Saturday, September 16, 2006

The Last Leopard, with Pastry and Proust

Over dinner with my friends Michael and Linda, we fell to talking about Giuseppe di Lampedusa, author of The Leopard, the celebrated (novelized) biography of his grandfather, the Sicilian prince. It was a happy reminder of David Gilmour's wonderful biography, The Last Leopard (1991)--this of the grandson, not the grandfather. I did an Amazon review which you can find here. I didn't think to include this sample:

Rising at about seven, he would be walking down the Corso Vittrorio Emmanuele toward the center of the city by eight. Turning west at the Via Roma or a little further on at Quattro Canti, he then walked westward until he reached one of his favorite cafes, the Pasticceria del Massimo in Via Ruggero Settimo. Then he had a long breakfast and read one of the books he had brought with him. He ate cakes and pastry with particular pleasure, recalled Francesco Orlando, if he had before him a volume of sixteenth-century French poetry. Once he sat in the Pasticceria for four hours and read a whole Balzac novel at a sitting. . . . Before leaving the Massimo, he bought some more cakes, which he put in his bag, and then wandered off to Flaccovio’s or one of the other bookshops. He felt guilty, however, about buying so many and used to pretend to Licy that he had found them in a sale.
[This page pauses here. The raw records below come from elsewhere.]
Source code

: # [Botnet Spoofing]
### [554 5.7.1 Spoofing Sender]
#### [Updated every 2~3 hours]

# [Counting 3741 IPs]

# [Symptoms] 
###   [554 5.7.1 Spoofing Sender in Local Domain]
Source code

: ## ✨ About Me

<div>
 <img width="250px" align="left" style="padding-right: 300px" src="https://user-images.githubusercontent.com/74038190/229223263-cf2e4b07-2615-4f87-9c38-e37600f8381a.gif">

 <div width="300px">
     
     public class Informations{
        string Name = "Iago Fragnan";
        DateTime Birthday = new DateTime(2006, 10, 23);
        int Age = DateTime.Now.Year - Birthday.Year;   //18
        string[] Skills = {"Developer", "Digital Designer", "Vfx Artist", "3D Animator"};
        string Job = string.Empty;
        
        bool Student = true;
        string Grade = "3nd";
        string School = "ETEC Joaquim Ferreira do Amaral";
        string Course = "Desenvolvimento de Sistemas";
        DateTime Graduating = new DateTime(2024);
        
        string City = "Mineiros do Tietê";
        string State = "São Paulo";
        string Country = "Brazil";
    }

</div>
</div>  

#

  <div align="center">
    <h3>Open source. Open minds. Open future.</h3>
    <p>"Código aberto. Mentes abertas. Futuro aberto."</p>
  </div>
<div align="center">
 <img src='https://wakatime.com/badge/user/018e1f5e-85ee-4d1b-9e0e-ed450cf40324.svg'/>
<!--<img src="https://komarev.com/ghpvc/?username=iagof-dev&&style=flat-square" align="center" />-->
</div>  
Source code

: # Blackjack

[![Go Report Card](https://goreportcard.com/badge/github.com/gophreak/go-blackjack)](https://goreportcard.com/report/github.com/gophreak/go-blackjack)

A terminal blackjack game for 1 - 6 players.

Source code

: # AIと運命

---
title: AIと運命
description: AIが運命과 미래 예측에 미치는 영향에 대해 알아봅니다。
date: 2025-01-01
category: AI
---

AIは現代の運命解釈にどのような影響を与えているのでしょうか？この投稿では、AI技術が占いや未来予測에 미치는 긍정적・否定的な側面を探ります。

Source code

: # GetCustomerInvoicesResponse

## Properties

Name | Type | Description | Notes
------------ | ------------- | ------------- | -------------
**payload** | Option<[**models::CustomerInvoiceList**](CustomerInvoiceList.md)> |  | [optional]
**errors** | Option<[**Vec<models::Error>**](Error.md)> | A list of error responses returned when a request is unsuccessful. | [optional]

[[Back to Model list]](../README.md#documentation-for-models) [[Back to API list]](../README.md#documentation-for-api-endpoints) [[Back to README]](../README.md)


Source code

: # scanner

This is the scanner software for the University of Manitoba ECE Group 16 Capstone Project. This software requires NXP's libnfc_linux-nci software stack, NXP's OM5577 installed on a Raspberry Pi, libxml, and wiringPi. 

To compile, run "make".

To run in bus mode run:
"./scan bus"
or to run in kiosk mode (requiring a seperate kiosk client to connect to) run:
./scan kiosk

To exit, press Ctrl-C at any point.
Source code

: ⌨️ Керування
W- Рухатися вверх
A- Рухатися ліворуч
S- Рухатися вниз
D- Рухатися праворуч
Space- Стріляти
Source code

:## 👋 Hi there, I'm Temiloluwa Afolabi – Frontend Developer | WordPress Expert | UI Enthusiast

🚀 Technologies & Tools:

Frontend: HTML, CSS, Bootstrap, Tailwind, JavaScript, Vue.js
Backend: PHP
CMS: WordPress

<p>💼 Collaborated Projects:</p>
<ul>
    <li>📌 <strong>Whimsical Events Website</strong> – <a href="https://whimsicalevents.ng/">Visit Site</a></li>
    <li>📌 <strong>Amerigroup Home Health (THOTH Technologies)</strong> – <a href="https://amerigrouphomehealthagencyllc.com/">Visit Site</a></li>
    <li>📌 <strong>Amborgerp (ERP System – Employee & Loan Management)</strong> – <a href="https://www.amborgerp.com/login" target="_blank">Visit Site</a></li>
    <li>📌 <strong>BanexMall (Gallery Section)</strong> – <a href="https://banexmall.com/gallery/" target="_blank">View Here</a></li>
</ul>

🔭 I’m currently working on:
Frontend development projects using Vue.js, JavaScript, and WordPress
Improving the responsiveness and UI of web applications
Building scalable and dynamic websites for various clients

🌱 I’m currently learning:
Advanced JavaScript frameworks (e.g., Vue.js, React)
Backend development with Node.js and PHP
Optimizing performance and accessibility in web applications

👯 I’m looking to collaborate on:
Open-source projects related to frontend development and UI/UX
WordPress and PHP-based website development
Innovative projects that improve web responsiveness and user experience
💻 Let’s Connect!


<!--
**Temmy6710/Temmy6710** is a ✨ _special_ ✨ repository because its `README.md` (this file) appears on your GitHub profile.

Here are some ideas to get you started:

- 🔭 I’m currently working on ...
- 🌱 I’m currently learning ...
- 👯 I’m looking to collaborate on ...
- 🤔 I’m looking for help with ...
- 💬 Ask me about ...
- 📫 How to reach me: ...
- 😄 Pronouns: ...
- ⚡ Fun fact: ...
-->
Lampedusa in the crowded streets in mid-morning, recalled Orlando, was a sight difficult to forget: a large bulky figure, very distinct and shabby, his eyes alert and his leather bag always overloaded with books and confectionery which had to last him the rest of the day. Flaccovio had a similar memory of Lampedusa entering his shop not in the least embarrassed by his bag containing courgettes and several volumes of Proust.

Sorry, I didn't save the page number and I don't have the book any more. Gilmour went on to write an admirable biography of Lord Curzon, a bit of a "last leopard" himself; find it here.